Let's say I have an system running on Kubernetes using rolling updates or AWS ECS using blue/green deployments or any other solution which offers zero-downtime deployments. The key point here is that new and existing version can coexist and they use the same relational database.
We have a table in the database called users
with a field username
which we want to split in the new version into two separate fields: firstname
and lastname
. To do that, we change the service code accordingly and do migration of existing records. This scenario also caters for potential rollbacks. This scenario should also cater for potential rollbacks.
During the deployment we first run the migration then run the rolling update. As far as I understand, this can lead to situation, where the migration is done, but the service with the previous versions is still consuming traffic. That's why we do the migration in a way, that it supports working both with the current version and the new version. We add new fields, but not removing the old one yet. username
field will be removed in a later release.
After deployment is finished, old version gets disabled and only new version is running, saving firstname
and lastname
separatelly. But here we end up in a situation, where if during the transition time a record was stored by the previous version, it will be stored in username
field. These records are not subject of the db migraiton, because they were created after in was launched.
How to overcome that situation? Should the db migration (only the data migration part) be launched after the deployment or maybe there is a gap in the process described?
You mentioned blue/green or other zero-downtime deployments so I am assuming that is the important piece here. Not that it can be done, but that it IS done with zero-outage.
You have control of the new application, why not make it handle both migrated and not-yet-migrated data? Instead of migrating the data before swap, migrate after swap. Any new data gets inserted correctly while old data gets migrated and the app handle the missing data by splitting the username field at run-time. Then remove this version-handling code when you remove the column later. Possibly a bit more difficult but the goal is zero-outage and not the easiest path to done.
If your database has insert triggers: after adding the columns to the table, you can add an insert trigger that fires when username column is inserted. The trigger itself would execute the same split logic as the migration and update the firstname and lastname columns when new data is inserted from the old app. The migration, which is updating (not inserting) will not fire the trigger, and the new app code will not include the username column, so it will also not fire the trigger. This would allow you to run the migration while the old app runs and then swap to the new app without needing the additional app code from the first method. Just remove the now unused trigger when you remove the now unused username column.

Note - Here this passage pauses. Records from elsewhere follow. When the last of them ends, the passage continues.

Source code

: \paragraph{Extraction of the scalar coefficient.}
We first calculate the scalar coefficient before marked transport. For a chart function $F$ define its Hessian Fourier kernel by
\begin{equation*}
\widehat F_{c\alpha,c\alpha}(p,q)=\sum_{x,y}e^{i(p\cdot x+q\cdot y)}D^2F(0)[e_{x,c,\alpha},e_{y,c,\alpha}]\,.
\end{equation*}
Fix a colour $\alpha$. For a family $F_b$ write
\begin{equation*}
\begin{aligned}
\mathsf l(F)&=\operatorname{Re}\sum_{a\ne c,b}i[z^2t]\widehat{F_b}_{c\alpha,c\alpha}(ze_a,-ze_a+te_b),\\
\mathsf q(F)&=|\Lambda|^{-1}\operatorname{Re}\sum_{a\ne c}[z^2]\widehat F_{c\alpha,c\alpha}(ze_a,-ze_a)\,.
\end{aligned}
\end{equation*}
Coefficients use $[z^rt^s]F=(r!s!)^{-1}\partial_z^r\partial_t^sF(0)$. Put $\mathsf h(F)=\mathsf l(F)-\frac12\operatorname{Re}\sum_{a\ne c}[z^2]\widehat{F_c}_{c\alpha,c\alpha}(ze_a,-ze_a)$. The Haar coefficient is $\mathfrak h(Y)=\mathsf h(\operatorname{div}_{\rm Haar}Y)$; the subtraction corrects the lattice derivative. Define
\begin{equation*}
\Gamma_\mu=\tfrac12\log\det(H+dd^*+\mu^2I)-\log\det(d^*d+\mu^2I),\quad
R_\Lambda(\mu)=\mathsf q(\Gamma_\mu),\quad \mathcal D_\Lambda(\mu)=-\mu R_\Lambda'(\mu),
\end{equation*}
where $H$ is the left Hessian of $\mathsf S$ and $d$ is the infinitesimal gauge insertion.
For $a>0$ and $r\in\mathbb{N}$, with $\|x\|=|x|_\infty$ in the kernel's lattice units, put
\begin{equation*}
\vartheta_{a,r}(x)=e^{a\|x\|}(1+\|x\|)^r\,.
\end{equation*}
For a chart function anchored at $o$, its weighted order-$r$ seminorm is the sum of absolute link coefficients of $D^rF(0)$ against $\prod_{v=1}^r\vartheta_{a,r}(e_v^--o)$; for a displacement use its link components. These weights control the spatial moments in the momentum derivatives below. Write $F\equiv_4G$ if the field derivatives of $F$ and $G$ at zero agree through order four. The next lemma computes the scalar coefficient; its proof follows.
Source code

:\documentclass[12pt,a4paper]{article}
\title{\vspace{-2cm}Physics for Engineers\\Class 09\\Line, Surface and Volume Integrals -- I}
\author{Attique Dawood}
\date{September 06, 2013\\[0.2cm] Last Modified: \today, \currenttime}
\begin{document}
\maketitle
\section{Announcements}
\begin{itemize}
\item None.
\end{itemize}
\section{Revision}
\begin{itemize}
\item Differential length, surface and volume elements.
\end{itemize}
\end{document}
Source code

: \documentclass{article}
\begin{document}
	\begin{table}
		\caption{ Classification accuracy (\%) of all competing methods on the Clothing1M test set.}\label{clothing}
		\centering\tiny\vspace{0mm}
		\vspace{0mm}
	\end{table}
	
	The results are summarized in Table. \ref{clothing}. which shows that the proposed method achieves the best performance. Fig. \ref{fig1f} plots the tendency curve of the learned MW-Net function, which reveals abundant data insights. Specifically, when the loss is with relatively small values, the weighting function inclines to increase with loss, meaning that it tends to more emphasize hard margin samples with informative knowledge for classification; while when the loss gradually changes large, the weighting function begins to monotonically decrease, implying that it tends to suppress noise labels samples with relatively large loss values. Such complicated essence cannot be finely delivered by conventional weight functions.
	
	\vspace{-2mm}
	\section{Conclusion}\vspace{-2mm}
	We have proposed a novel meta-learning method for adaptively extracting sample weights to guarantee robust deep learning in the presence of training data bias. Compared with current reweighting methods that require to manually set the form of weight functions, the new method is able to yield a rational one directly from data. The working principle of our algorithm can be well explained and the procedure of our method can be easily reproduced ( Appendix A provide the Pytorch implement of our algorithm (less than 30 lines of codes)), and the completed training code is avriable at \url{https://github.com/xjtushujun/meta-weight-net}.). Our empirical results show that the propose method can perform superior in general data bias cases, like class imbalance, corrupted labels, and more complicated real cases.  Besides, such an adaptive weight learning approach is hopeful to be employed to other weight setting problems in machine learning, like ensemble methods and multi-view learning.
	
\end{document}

I think the important thing is, make sure your updates don't take excessive exclusive locks using proper batching techniques. Blocking read operations can quickly spiral into a huge queue of blocked processes that can bring your database server down ie. use small indexed update batches that are held very briefly. This could make the migration take longer, but who cares if the site is running just fine and any resulting read blocks are only held for milliseconds and the users don't notice.